Discussion in 'Behaviour' started by Turqoise20, Feb 5, 2020.

  1. Hello,

    I’m also an RQT who moved to a new school in September. Some pupils in my Y8 and Y9 classes like to say something then the rest gangs up or joins the class into discussing a random topic. It is then hard to get their attention back and for them to be listening.

    My problem is, I have been told off for having one of the highest number of exits in the department. This has made me really upset today and it made me feel like the worst teacher in my department. I have actually exited less amount of pupils in this school than my previous school I had worked at. I follow the school’s behaviour policy, which is one warning then an exit. When I started at this school, they said that consistency is the key to securing a positive learning environment. This has worked for most of my classes. I tried other ways to not directly exit the pupil whenever I can such as moving their seat elsewhere or talking to them outside, but sometimes they are just being really disruptive, so I exit them.
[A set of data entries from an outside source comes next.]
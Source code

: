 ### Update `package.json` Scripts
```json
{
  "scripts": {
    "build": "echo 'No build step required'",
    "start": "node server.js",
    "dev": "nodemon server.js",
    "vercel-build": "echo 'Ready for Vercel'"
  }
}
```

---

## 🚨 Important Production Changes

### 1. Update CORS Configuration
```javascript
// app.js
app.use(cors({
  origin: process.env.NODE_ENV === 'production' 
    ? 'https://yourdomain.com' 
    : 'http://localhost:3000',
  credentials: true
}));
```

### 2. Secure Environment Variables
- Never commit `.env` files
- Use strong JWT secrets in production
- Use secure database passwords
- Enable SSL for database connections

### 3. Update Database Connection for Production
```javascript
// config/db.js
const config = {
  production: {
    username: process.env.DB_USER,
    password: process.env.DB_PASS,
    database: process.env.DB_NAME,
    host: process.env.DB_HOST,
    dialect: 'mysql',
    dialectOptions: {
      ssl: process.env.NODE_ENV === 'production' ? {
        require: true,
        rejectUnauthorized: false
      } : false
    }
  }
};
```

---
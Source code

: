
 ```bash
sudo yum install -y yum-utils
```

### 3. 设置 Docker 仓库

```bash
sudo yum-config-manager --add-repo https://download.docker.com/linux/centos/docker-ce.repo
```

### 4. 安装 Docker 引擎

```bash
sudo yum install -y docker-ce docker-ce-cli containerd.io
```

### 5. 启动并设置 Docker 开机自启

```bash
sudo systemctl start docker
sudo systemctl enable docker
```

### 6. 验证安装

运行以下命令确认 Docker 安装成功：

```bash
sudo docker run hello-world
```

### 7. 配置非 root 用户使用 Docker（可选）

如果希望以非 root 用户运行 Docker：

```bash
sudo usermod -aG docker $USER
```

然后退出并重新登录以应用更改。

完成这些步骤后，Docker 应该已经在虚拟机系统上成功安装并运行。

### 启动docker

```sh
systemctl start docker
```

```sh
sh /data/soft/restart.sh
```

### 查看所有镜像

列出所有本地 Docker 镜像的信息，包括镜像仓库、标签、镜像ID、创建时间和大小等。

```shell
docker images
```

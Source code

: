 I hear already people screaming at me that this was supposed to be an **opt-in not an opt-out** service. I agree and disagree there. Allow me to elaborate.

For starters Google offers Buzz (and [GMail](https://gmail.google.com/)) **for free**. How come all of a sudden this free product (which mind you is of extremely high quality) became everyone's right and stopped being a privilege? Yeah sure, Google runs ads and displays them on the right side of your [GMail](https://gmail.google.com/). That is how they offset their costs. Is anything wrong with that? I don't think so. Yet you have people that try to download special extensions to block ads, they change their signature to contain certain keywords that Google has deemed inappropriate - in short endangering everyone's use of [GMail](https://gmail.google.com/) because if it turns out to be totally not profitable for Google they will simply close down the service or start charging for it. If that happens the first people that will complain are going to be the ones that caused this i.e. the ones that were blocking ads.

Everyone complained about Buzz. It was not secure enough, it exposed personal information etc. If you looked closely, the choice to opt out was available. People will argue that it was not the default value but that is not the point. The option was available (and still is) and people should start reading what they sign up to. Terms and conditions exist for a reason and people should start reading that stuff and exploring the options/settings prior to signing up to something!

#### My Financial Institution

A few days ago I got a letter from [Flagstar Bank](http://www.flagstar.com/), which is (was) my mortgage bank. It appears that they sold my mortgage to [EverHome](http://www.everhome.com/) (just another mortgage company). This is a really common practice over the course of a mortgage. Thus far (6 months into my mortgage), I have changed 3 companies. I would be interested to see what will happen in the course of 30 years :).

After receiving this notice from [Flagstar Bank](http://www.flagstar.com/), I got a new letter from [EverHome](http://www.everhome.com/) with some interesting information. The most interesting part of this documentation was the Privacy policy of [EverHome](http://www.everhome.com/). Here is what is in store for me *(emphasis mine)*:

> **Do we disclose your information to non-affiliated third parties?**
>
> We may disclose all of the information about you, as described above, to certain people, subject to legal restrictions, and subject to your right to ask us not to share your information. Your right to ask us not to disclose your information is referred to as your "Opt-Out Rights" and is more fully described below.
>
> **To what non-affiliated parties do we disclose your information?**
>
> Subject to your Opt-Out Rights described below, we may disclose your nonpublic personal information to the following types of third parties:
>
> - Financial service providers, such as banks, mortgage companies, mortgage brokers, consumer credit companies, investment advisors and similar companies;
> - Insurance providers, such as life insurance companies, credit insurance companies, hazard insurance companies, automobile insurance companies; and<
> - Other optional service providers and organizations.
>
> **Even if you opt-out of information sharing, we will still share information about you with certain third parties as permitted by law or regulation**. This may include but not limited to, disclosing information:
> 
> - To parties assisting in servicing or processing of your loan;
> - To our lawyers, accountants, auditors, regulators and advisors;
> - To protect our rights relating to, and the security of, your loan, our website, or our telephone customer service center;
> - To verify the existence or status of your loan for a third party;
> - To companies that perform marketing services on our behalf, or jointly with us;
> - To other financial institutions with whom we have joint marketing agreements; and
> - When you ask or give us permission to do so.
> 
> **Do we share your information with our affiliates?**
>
    It has been the same pupils that I have exited and other departments have also exited the same pupils for causing LLD. However, I was told that if the number of exits remains high then it reflects badly on me and that my behaviour management is not good enough. I work in a school where most teachers in my department have been there for at least 5 years, and who have been in the profession for 10-15 years, so they rarely exit. I am the youngest in the department and I was told that I need to work on it as it doesn’t look good to keep exiting pupils. I really want to work on this too, but I am struggling with finding new ways to deal with their behaviour.

    I only exited pupils if they have chosen to be disruptive and carry on with their behaviour despite the warning or the silent talk outside, as I can see that their behaviour is interrupting and slowing down the learning of the whole class. I understand that the learning of the exited pupil will be affected, but I would rather have the whole class learn than let one pupil affect the learning of the whole class. It is unfair for the class to suffer.

    It makes me think that they shouldn’t have had chosen a one warning then exit school behaviour policy, if they don’t want teachers to use it. I thought that the school behaviour policy should help teachers, but why does it feel like they don’t want me to use it anymore? My school is going to be OFSTED soon as well so I don’t know whether that plays into account. The kids in my school are generally well behaved. It’s just a handful who mess about in a sly manner and gets exited multiple times.

    How should I deal with this? What else can I do to avoid exits? And how should I respond to the SLT if they query my exits?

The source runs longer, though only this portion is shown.